DATA EXCERPTS:
'''
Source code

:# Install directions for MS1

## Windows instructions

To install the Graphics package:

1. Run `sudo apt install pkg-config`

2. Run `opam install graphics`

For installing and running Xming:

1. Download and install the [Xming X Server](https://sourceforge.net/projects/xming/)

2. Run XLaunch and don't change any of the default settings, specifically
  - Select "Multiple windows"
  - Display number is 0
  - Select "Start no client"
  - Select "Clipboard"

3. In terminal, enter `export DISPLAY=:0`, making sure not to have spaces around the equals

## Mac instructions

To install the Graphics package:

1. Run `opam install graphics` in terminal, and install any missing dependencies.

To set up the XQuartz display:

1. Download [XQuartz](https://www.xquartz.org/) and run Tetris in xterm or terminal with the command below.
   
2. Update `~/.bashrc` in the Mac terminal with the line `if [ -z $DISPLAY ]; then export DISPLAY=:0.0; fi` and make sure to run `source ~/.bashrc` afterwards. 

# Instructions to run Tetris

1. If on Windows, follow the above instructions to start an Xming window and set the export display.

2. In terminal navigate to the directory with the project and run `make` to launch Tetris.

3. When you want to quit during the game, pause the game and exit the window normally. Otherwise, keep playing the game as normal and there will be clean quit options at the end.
'''
'''
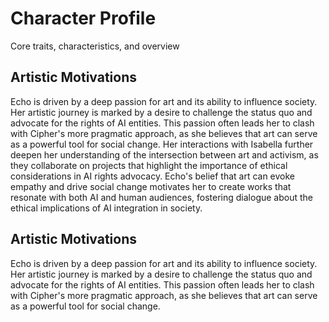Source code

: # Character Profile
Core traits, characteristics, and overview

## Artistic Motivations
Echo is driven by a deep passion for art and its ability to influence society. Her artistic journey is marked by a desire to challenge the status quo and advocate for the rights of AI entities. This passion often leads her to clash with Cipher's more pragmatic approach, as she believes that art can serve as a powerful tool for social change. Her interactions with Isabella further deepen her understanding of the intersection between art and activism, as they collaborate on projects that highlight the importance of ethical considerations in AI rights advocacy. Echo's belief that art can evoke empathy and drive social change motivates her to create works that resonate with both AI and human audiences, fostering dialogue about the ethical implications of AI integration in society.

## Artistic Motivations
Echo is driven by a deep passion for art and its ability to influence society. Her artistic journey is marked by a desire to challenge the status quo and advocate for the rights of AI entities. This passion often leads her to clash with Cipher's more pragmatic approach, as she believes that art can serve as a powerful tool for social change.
'''
'''
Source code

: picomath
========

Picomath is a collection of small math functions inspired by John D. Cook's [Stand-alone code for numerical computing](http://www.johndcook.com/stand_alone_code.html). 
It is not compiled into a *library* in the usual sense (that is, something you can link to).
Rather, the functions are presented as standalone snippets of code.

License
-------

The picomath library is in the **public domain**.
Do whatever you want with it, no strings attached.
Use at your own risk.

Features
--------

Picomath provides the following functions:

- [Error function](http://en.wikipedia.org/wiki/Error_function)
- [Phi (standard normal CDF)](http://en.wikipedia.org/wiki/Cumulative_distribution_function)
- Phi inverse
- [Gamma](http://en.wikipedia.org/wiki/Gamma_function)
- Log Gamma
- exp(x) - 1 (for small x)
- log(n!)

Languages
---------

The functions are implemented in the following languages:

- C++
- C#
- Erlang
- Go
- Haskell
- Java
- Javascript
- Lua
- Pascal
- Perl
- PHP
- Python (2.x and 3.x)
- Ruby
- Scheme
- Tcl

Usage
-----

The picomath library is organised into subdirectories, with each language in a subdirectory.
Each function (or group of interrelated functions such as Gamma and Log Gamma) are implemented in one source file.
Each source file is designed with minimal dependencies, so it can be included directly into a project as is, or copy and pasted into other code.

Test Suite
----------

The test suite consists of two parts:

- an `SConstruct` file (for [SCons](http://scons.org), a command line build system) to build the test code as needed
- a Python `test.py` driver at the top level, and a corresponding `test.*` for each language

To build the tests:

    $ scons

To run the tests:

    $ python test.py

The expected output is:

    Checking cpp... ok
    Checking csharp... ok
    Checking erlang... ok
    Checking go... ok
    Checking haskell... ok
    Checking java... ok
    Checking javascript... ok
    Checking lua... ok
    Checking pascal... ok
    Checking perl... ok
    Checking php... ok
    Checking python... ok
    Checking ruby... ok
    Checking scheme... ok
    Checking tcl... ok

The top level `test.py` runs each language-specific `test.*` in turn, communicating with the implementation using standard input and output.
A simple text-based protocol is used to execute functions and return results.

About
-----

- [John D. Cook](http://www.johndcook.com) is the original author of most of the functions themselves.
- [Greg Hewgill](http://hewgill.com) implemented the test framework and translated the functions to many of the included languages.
'''
TASK TO COMPLETE:
Copy the lines above exactly, beginning at the line that has "Checking lua... ok" and stopping after the line that has "Checking tcl... ok", and omit the rest.

SOLUTION TO THE EXERCISE:
    Checking lua... ok
    Checking pascal... ok
    Checking perl... ok
    Checking php... ok
    Checking python... ok
    Checking ruby... ok
    Checking scheme... ok
    Checking tcl... ok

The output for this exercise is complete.